Jakarta, NU Online
Koordinator Nasional Jaringan Pemantau Pendidikan Indonesia (JPPI), Abdullah Ubaid Matraji menyayangkan pernyataan Kemendikbudristek yang menyebut bahwa Uang Kuliah Tunggal (UKT) mahal karena pendidikan tinggi dianggap sebagai kebutuhan tersier.
Pendidikan, kata Ubaid, seharusnya dikembalikan ke public good sebab menyangkut hajat hidup dan kebutuhan seluruh warga negara yang harus dipenuhi. Sebagaimana amanat dalam pembukaan UUD 1945 alinea 4, yang menyatakan bahwa salah satu tujuan utama berdirinya NKRI ini adalah untuk mencerdaskan kehidupan bangsa.
“Kemendikburistek harus mengembalikan posisi pendidikan tinggi sebagai public good, dan jangan letakkan PT sebagai kebutuhan tersier, karena menyalahi amanah UUD 1945,” kata Ubadi dalam keterangan tertulis yang diterima NU Online, Jumat (17/5/2024).
JPPI juga meminta DPR RI, Kemendikbudristek, bersama masyarakat sipil melakukan evaluasi total kebijakan Kampus Merdeka yang mendorong perguruan tinggi negeri (PTN) menjadi Perguruan Tinggi Negeri Berbadan Hukum (PTNBH).
“PTNBH yang jelas berperan besar dalam melambungkan tingginya biaya UKT, karena pemerintah tidak lagi menanggung biaya pendidikan, lalu dialihkan beban tersebut ke mahasiswa melalui skema UKT,” terang Ubaid.
JPPI mendesak Kemendikbudristek menarik Permendikbudristek No 2 tahun 2024 tentang Standar Satuan Biaya Operasional Pendidikan Tinggi, karena ini dijadikan landasan kampus dalam menentukan tarif besaran UKT.
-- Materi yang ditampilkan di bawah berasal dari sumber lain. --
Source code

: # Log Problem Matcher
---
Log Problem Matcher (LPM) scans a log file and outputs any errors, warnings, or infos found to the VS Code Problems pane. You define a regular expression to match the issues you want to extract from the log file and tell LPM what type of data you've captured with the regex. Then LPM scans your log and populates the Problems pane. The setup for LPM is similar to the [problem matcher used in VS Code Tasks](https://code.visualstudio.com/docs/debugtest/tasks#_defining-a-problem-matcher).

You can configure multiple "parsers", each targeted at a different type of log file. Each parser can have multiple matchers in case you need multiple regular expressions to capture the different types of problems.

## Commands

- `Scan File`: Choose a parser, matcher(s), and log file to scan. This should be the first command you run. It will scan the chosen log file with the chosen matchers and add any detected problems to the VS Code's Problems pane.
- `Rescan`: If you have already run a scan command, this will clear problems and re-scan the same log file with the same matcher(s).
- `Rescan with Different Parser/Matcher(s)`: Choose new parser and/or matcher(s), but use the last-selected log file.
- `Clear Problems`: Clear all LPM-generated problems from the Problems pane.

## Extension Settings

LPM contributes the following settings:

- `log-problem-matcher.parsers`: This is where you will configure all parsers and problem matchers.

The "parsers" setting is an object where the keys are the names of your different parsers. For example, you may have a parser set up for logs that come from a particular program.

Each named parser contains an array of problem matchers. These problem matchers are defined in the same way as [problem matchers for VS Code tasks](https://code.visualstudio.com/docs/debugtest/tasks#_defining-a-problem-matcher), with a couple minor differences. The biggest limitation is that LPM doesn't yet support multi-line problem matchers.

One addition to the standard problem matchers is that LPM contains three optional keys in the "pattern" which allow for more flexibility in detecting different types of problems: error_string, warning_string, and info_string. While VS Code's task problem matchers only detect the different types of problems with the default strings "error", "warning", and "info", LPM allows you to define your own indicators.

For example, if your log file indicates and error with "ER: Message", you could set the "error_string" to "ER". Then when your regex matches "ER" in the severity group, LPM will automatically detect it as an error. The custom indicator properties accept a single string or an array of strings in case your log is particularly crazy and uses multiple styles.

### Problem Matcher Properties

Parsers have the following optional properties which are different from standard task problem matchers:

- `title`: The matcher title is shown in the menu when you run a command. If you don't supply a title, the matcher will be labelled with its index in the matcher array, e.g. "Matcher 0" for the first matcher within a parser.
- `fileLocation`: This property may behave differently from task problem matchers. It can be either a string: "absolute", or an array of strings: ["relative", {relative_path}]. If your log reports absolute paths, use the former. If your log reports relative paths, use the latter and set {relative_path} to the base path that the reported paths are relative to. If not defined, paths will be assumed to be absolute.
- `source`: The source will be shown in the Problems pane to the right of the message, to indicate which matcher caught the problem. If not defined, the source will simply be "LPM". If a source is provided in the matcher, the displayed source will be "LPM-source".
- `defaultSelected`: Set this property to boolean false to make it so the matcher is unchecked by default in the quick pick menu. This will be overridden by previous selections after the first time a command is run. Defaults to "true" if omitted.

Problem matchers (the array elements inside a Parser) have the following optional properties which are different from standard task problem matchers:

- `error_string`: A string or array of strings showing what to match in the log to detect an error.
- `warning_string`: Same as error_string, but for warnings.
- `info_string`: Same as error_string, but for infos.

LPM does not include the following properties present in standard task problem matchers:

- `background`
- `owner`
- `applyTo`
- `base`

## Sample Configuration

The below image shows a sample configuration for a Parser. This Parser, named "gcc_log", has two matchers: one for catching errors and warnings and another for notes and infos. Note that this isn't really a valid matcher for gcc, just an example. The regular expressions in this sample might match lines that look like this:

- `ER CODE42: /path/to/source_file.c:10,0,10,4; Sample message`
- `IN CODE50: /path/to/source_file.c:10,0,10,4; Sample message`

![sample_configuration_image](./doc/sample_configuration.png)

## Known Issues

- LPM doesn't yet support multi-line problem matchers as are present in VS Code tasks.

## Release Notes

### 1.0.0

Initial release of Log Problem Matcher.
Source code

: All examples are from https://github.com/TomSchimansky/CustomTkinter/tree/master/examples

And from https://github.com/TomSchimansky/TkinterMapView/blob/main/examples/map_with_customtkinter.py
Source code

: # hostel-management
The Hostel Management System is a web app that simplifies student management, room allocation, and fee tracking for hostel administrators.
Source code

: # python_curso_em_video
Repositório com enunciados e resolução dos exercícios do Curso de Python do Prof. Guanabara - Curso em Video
Selanjutnya, pimpinan kampus harus melindungi hak mahasiswa untuk bersuara dan bisa melanjutkan kuliah. Jangan persekusi dan intimidasi mahasiswa yang sedang berpendapat di muka umum.
Pimpinan kampus harus memperbaiki data KIP Kuliah supaya tepat sasaran dan Menyusun Kembali besaran UKT disesuaikan dengan kemampuan bayar mahasiswa. JPPI juga meminta para guru besar di kampus untuk tidak diam dalam menyikapi protes dan polemik soal UKT.
“Jangan hanya ketika hajatan politik saja, para guru besar ini bersuara, tapi saat mahasiswa butuh dukungan, para guru besar di kampus harus bersuara dan mengembalikan marwah kampus sebagai tempat mencerdaskan kehidupan bangsa, bukan sebagai lahan bisnis,” tandasnya.
Sebelumnya, Sekretaris Lembaga Pendidikan Tinggi Pengurus Besar Nahdlatul Ulama (LPT PBNU), M. Faishal Aminuddin memberikan rekomendasi yang dapat dilakukan sebagai upaya penyelesaian polemik UKT.
Pertama, Faishal menyarankan agar PTN dikembalikan ke peran sebagai bagian dari pelayanan pemerintah yang menyediakan pendidikan tinggi terjangkau dengan standar mutu yang tetap tinggi.
Kedua, jika model PTN-BH tidak bisa direvisi pengelolaannya, Faishal menyarankan agar pemerintah mengatur penetapan UKT dengan mempertimbangkan latar belakang dan kondisi keluarga mahasiswa, serta lokasi kota atau wilayah PTN berada.
Ketiga, Faishal mengusulkan agar pemerintah membuka kesempatan lebih luas bagi perguruan tinggi swasta (PTS) agar bisa berakselerasi kembali dengan memberikan batasan dan kuota jumlah mahasiswa yang bisa diterima oleh PTN serta menentukan besaran maksimal UKT.
“Hal ini penting agar masyarakat juga memiliki alternatif untuk melanjutkan pendidikan di PTS. Jika PTN-BH tidak mau menerima mahasiswa KIP Kuliah dalam jumlah besar, maka peruntukannya bisa dialihkan lebih banyak kepada calon mahasiswa yang melanjutkan studi di PTS kecil,” jelasnya.